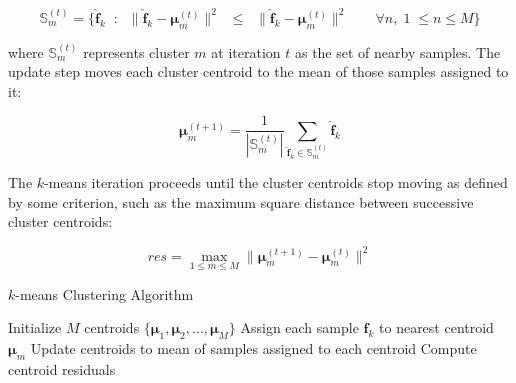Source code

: \begin{equation}
\label{eqn:chap10-kmeans-assign}
\mathbb{S}_{m}^{(t)} = \lbrace \boldsymbol{\hat{f}}_{k} \;\; : \;\; \| \boldsymbol{\hat{f}}_{k} - \boldsymbol{\mu}_{m}^{(t)} \|^{2} \;\; \le \;\; \| \boldsymbol{\hat{f}}_{k} - \boldsymbol{\mu}_{m}^{(t)} \|^{2} \;\;\;\;\;\;\; \forall n, \; 1 \; \le n \le M \rbrace
\end{equation}

\noindent where $\mathbb{S}_{m}^{(t)}$ represents cluster $m$ at iteration $t$ as the set of nearby samples. The update step moves each cluster centroid to the mean of those samples assigned to it:

\begin{equation}
\label{eqn:chap10-kmeans-update}
\boldsymbol{\mu}_{m}^{(t+1)} = \frac{1}{|\mathbb{S}_{m}^{(t)}|} \displaystyle\sum\limits_{\boldsymbol{\hat{f}}_{k} \in \mathbb{S}_{m}^{(t)}} \boldsymbol{\hat{f}}_{k}
\end{equation}

The $k$-means iteration proceeds until the cluster centroids stop moving as defined by some criterion, such as the maximum square distance between successive cluster centroids:

\begin{equation}
\label{eqn:chap10-kmeans-residuals}
res = \max_{1 \le m \le M} \|\boldsymbol{\mu}_{m}^{(t+1)} - \boldsymbol{\mu}_{m}^{(t)}\|^{2}
\end{equation}

\begin{algorithm}[ht!]
\caption{$k$-means Clustering Algorithm}
\label{alg:chap10-kmeans}
\begin{algorithmic}[1]
  \State Initialize $M$ centroids $\lbrace \boldsymbol{\mu}_{1}, \boldsymbol{\mu}_{2}, \dots, \boldsymbol{\mu}_{M} \rbrace$
    \State Assign each sample $\boldsymbol{\hat{f}}_{k}$ to nearest centroid $\boldsymbol{\mu}_{m}$ 
    \State Update centroids to mean of samples assigned to each centroid 
    \State Compute centroid residuals 
  \EndWhile
\end{algorithmic}
\end{algorithm}

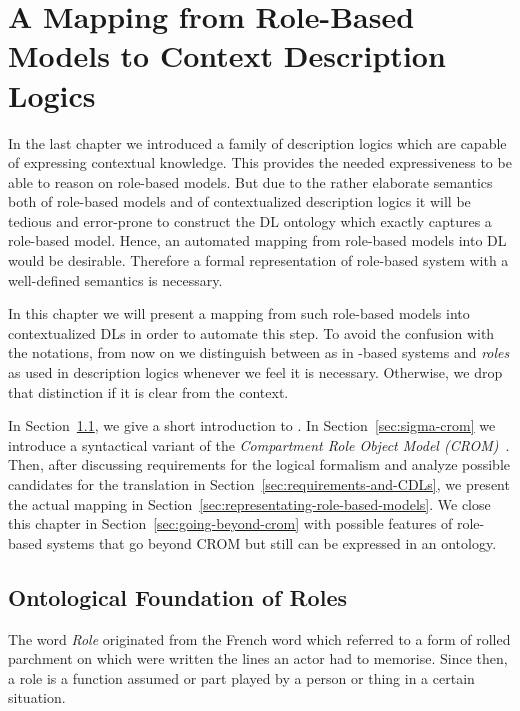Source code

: 
\chapter{A Mapping from Role-Based Models to Context Description Logics}
\label{cha:mapping}

In the last chapter we introduced a family of description logics which are capable of expressing
contextual knowledge. This provides the needed expressiveness to be able to reason on role-based
models. But due to the rather elaborate semantics both of role-based models and of contextualized
description logics it will be tedious and error-prone to construct the DL ontology which exactly
captures a role-based model. Hence, an automated mapping from role-based models into DL would be
desirable. Therefore a formal representation of role-based system with a well-defined semantics is
necessary.

In this chapter we will present a mapping from such role-based models into contextualized DLs in
order to automate this step.
%
To avoid the confusion with the notations, from now on we distinguish between \emph{\rosiroles} as
in \rosirole-based systems and \emph{roles} as used in description logics whenever we feel it is
necessary. Otherwise, we drop that distinction if it is clear from the context.
%

In Section~\ref{sec:rosiroles}, we give a short introduction to \rosiroles.  In
Section~\ref{sec:sigma-crom} we introduce a syntactical variant of the \emph{Compartment Role Object
  Model (CROM)}~\cite{KBG-SLE15}.  Then, after discussing requirements for the logical formalism and
analyze possible candidates for the translation in Section~\ref{sec:requirements-and-CDLs}, we
present the actual mapping in Section~\ref{sec:representating-role-based-models}. We close this
chapter in Section~\ref{sec:going-beyond-crom} with possible features of role-based systems that go
beyond CROM but still can be expressed in an ontology.



\section{Ontological Foundation of Roles}
\label{sec:rosiroles}

The word \emph{Role} originated from the French word \emph{\Rosirole} which referred to a form of
rolled parchment on which were written the lines an actor had to memorise.  Since then, a role is a
function assumed or part played by a person or thing in a certain situation.

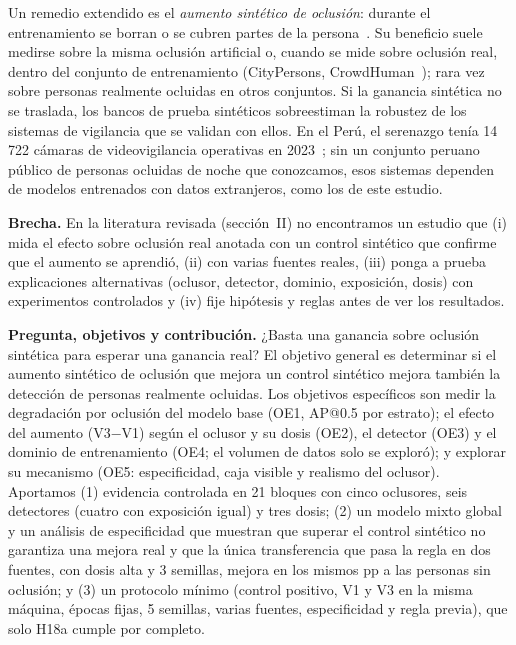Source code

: \documentclass[conference]{IEEEtran}
\begin{document}
Un remedio extendido es el \emph{aumento sintético de oclusión}: durante el entrenamiento se borran o se cubren partes de la persona~\cite{Zhong2020,Shang2018synthocc,Chi2020pedhunter}. Su beneficio suele medirse sobre la misma oclusión artificial o, cuando se mide sobre oclusión real, dentro del conjunto de entrenamiento (CityPersons, CrowdHuman~\cite{Shao2018crowdhuman}); rara vez sobre personas realmente ocluidas en otros conjuntos. Si la ganancia sintética no se traslada, los bancos de prueba sintéticos sobreestiman la robustez de los sistemas de vigilancia que se validan con ellos. En el Perú, el serenazgo tenía 14\,722 cámaras de videovigilancia operativas en 2023~\cite{INEI2024renamu}; sin un conjunto peruano público de personas ocluidas de noche que conozcamos, esos sistemas dependen de modelos entrenados con datos extranjeros, como los de este estudio.

\textbf{Brecha.} En la literatura revisada (sección~II) no encontramos un estudio que (i) mida el efecto sobre oclusión real anotada con un control sintético que confirme que el aumento se aprendió, (ii) con varias fuentes reales, (iii) ponga a prueba explicaciones alternativas (oclusor, detector, dominio, exposición, dosis) con experimentos controlados y (iv) fije hipótesis y reglas antes de ver los resultados.

\textbf{Pregunta, objetivos y contribución.} ¿Basta una ganancia sobre oclusión sintética para esperar una ganancia real? El objetivo general es determinar si el aumento sintético de oclusión que mejora un control sintético mejora también la detección de personas realmente ocluidas. Los objetivos específicos son medir la degradación por oclusión del modelo base (OE1, AP@0.5 por estrato); el efecto del aumento (V3$-$V1) según el oclusor y su dosis (OE2), el detector (OE3) y el dominio de entrenamiento (OE4; el volumen de datos solo se exploró); y explorar su mecanismo (OE5: especificidad, caja visible y realismo del oclusor). Aportamos (1) evidencia controlada en 21 bloques con cinco oclusores, seis detectores (cuatro con exposición igual) y tres dosis; (2) un modelo mixto global y un análisis de especificidad que muestran que superar el control sintético no garantiza una mejora real y que la única transferencia que pasa la regla en dos fuentes, con dosis alta y 3 semillas, mejora en los mismos pp a las personas sin oclusión; y (3) un protocolo mínimo (control positivo, V1 y V3 en la misma máquina, épocas fijas, 5 semillas, varias fuentes, especificidad y regla previa), que solo H18a cumple por completo.
\end{document}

#####

▶ What needs to be done:
Without including any pictures, copy every line above exactly.

▶ The answer:
Source code

: \begin{equation}
\label{eqn:chap10-kmeans-assign}
\mathbb{S}_{m}^{(t)} = \lbrace \boldsymbol{\hat{f}}_{k} \;\; : \;\; \| \boldsymbol{\hat{f}}_{k} - \boldsymbol{\mu}_{m}^{(t)} \|^{2} \;\; \le \;\; \| \boldsymbol{\hat{f}}_{k} - \boldsymbol{\mu}_{m}^{(t)} \|^{2} \;\;\;\;\;\;\; \forall n, \; 1 \; \le n \le M \rbrace
\end{equation}

\noindent where $\mathbb{S}_{m}^{(t)}$ represents cluster $m$ at iteration $t$ as the set of nearby samples. The update step moves each cluster centroid to the mean of those samples assigned to it:

\begin{equation}
\label{eqn:chap10-kmeans-update}
\boldsymbol{\mu}_{m}^{(t+1)} = \frac{1}{|\mathbb{S}_{m}^{(t)}|} \displaystyle\sum\limits_{\boldsymbol{\hat{f}}_{k} \in \mathbb{S}_{m}^{(t)}} \boldsymbol{\hat{f}}_{k}
\end{equation}

The $k$-means iteration proceeds until the cluster centroids stop moving as defined by some criterion, such as the maximum square distance between successive cluster centroids:

\begin{equation}
\label{eqn:chap10-kmeans-residuals}
res = \max_{1 \le m \le M} \|\boldsymbol{\mu}_{m}^{(t+1)} - \boldsymbol{\mu}_{m}^{(t)}\|^{2}
\end{equation}

\begin{algorithm}[ht!]
\caption{$k$-means Clustering Algorithm}
\label{alg:chap10-kmeans}
\begin{algorithmic}[1]
  \State Initialize $M$ centroids $\lbrace \boldsymbol{\mu}_{1}, \boldsymbol{\mu}_{2}, \dots, \boldsymbol{\mu}_{M} \rbrace$
    \State Assign each sample $\boldsymbol{\hat{f}}_{k}$ to nearest centroid $\boldsymbol{\mu}_{m}$ 
    \State Update centroids to mean of samples assigned to each centroid 
    \State Compute centroid residuals 
  \EndWhile
\end{algorithmic}
\end{algorithm}

Source code

: 
\chapter{A Mapping from Role-Based Models to Context Description Logics}
\label{cha:mapping}

In the last chapter we introduced a family of description logics which are capable of expressing
contextual knowledge. This provides the needed expressiveness to be able to reason on role-based
models. But due to the rather elaborate semantics both of role-based models and of contextualized
description logics it will be tedious and error-prone to construct the DL ontology which exactly
captures a role-based model. Hence, an automated mapping from role-based models into DL would be
desirable. Therefore a formal representation of role-based system with a well-defined semantics is
necessary.

In this chapter we will present a mapping from such role-based models into contextualized DLs in
order to automate this step.
%
To avoid the confusion with the notations, from now on we distinguish between \emph{\rosiroles} as
in \rosirole-based systems and \emph{roles} as used in description logics whenever we feel it is
necessary. Otherwise, we drop that distinction if it is clear from the context.
%

In Section~\ref{sec:rosiroles}, we give a short introduction to \rosiroles.  In
Section~\ref{sec:sigma-crom} we introduce a syntactical variant of the \emph{Compartment Role Object
  Model (CROM)}~\cite{KBG-SLE15}.  Then, after discussing requirements for the logical formalism and
analyze possible candidates for the translation in Section~\ref{sec:requirements-and-CDLs}, we
present the actual mapping in Section~\ref{sec:representating-role-based-models}. We close this
chapter in Section~\ref{sec:going-beyond-crom} with possible features of role-based systems that go
beyond CROM but still can be expressed in an ontology.



\section{Ontological Foundation of Roles}
\label{sec:rosiroles}

The word \emph{Role} originated from the French word \emph{\Rosirole} which referred to a form of
rolled parchment on which were written the lines an actor had to memorise.  Since then, a role is a
function assumed or part played by a person or thing in a certain situation.

Source code

: \documentclass[conference]{IEEEtran}
\begin{document}
Un remedio extendido es el \emph{aumento sintético de oclusión}: durante el entrenamiento se borran o se cubren partes de la persona~\cite{Zhong2020,Shang2018synthocc,Chi2020pedhunter}. Su beneficio suele medirse sobre la misma oclusión artificial o, cuando se mide sobre oclusión real, dentro del conjunto de entrenamiento (CityPersons, CrowdHuman~\cite{Shao2018crowdhuman}); rara vez sobre personas realmente ocluidas en otros conjuntos. Si la ganancia sintética no se traslada, los bancos de prueba sintéticos sobreestiman la robustez de los sistemas de vigilancia que se validan con ellos. En el Perú, el serenazgo tenía 14\,722 cámaras de videovigilancia operativas en 2023~\cite{INEI2024renamu}; sin un conjunto peruano público de personas ocluidas de noche que conozcamos, esos sistemas dependen de modelos entrenados con datos extranjeros, como los de este estudio.

\textbf{Brecha.} En la literatura revisada (sección~II) no encontramos un estudio que (i) mida el efecto sobre oclusión real anotada con un control sintético que confirme que el aumento se aprendió, (ii) con varias fuentes reales, (iii) ponga a prueba explicaciones alternativas (oclusor, detector, dominio, exposición, dosis) con experimentos controlados y (iv) fije hipótesis y reglas antes de ver los resultados.

\textbf{Pregunta, objetivos y contribución.} ¿Basta una ganancia sobre oclusión sintética para esperar una ganancia real? El objetivo general es determinar si el aumento sintético de oclusión que mejora un control sintético mejora también la detección de personas realmente ocluidas. Los objetivos específicos son medir la degradación por oclusión del modelo base (OE1, AP@0.5 por estrato); el efecto del aumento (V3$-$V1) según el oclusor y su dosis (OE2), el detector (OE3) y el dominio de entrenamiento (OE4; el volumen de datos solo se exploró); y explorar su mecanismo (OE5: especificidad, caja visible y realismo del oclusor). Aportamos (1) evidencia controlada en 21 bloques con cinco oclusores, seis detectores (cuatro con exposición igual) y tres dosis; (2) un modelo mixto global y un análisis de especificidad que muestran que superar el control sintético no garantiza una mejora real y que la única transferencia que pasa la regla en dos fuentes, con dosis alta y 3 semillas, mejora en los mismos pp a las personas sin oclusión; y (3) un protocolo mínimo (control positivo, V1 y V3 en la misma máquina, épocas fijas, 5 semillas, varias fuentes, especificidad y regla previa), que solo H18a cumple por completo.
\end{document}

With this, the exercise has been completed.